▶ _EXERCISE DETAILS_:
Narrow the data below down to the lines containing "high".

(Plain-text document sources)
------------

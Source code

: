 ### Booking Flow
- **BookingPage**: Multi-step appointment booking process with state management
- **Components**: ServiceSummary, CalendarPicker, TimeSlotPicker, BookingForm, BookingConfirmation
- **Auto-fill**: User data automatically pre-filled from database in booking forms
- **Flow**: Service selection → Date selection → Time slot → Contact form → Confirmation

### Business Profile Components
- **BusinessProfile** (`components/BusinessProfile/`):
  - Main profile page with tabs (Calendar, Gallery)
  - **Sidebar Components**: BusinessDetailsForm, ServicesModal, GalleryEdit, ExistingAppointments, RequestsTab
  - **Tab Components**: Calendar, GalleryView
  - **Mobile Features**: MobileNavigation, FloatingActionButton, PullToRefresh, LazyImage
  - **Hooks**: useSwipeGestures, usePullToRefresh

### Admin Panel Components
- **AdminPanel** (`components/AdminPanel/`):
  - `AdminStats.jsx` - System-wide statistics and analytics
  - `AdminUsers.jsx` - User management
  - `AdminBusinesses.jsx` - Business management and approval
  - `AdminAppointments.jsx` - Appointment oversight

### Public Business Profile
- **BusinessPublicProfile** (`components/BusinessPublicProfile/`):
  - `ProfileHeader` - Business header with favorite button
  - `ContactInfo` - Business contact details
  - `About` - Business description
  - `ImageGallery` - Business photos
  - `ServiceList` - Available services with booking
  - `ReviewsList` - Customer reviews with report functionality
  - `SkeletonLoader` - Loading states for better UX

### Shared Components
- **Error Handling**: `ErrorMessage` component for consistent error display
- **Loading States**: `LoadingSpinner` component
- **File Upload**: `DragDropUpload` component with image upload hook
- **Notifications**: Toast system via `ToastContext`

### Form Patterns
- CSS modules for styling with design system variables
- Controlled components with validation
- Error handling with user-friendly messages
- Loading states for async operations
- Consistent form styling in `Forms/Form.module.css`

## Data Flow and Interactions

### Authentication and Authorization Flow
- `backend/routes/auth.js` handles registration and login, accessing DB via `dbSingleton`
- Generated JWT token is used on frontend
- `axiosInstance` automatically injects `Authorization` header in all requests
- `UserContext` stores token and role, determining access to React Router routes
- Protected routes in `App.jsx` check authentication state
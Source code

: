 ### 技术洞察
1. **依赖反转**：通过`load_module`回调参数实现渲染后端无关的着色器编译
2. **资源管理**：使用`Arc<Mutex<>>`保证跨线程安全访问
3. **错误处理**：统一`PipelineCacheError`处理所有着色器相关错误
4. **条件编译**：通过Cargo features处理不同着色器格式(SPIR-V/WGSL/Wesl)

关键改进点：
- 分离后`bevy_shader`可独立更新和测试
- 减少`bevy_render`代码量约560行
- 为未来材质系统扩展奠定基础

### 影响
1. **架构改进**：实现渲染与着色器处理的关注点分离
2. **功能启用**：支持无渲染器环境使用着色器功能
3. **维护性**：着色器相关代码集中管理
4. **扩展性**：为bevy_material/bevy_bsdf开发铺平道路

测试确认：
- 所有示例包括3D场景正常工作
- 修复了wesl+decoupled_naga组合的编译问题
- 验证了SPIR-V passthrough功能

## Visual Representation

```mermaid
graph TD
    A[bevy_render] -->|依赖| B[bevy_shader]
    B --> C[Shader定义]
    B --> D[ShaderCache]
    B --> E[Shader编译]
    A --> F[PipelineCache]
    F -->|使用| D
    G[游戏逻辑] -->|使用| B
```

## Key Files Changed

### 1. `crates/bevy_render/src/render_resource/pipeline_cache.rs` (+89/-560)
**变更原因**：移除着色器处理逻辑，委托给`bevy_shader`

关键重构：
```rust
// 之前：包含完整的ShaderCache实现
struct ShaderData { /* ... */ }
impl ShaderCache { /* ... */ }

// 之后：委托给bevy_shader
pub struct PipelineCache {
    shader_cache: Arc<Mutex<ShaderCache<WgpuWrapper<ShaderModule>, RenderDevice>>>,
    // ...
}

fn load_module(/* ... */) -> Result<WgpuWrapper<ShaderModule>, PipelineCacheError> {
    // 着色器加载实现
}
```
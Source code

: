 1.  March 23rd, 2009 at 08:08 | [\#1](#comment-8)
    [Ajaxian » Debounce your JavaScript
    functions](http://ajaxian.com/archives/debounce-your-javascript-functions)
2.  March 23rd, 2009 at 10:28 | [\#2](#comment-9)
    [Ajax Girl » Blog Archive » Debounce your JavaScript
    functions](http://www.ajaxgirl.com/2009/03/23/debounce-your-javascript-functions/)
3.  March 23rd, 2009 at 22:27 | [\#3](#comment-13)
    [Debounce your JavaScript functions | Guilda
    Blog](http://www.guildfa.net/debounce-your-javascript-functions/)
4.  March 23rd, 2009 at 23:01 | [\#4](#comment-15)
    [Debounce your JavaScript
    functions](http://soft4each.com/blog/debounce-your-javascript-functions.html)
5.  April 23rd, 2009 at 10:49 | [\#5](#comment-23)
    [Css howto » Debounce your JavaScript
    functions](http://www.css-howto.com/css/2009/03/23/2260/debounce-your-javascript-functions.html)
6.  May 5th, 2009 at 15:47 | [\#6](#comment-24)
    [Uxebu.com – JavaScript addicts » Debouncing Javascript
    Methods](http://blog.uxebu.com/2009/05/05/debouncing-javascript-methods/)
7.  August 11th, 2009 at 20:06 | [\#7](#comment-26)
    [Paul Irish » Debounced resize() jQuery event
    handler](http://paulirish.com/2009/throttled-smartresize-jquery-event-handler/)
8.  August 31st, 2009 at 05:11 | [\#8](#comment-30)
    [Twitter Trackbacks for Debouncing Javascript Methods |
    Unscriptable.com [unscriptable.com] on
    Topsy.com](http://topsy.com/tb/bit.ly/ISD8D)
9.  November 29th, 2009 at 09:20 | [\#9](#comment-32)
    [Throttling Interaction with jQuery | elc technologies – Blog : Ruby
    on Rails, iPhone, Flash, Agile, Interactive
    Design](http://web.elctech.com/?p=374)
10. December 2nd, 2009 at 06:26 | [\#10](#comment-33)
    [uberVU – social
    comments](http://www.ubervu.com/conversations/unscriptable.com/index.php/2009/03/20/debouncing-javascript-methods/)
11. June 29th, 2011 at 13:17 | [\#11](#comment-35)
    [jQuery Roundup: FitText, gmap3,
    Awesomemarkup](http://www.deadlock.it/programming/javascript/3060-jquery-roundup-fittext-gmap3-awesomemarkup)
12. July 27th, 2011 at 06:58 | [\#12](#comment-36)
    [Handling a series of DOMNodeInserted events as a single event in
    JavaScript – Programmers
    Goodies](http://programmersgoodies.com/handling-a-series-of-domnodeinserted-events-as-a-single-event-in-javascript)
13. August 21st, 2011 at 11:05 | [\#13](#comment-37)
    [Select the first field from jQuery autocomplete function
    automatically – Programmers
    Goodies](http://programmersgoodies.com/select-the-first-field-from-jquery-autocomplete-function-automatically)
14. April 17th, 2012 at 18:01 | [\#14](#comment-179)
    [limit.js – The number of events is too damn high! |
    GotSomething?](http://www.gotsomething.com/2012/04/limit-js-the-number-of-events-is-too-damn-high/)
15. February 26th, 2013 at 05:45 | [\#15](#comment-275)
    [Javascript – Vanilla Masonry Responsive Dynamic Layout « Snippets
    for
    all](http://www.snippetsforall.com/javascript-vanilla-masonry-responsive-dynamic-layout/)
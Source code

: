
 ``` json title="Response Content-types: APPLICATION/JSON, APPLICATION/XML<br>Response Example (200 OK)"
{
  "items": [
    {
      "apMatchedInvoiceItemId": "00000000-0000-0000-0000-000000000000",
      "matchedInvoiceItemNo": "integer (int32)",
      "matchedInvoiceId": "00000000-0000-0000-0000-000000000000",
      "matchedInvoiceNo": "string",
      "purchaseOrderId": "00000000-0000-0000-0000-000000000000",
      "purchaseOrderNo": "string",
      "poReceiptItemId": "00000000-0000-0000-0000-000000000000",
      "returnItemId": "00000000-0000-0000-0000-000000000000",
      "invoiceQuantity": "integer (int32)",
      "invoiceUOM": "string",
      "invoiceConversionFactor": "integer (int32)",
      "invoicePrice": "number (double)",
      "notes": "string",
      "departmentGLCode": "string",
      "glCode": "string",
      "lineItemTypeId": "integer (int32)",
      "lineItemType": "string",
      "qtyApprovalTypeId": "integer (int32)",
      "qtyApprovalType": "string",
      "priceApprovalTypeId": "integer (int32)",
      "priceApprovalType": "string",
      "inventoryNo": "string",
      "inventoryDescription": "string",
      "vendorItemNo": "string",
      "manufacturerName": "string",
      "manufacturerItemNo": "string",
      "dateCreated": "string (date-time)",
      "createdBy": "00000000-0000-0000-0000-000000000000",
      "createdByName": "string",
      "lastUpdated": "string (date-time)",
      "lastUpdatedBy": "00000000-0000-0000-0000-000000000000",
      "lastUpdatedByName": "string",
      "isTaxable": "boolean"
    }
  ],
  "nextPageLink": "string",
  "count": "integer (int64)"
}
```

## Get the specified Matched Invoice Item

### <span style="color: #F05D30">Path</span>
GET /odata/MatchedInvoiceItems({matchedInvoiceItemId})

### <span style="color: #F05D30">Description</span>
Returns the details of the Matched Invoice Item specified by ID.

------------

▶ _WRITTEN ANSWER_:
    [limit.js – The number of events is too damn high! |
    GotSomething?](http://www.gotsomething.com/2012/04/limit-js-the-number-of-events-is-too-damn-high/)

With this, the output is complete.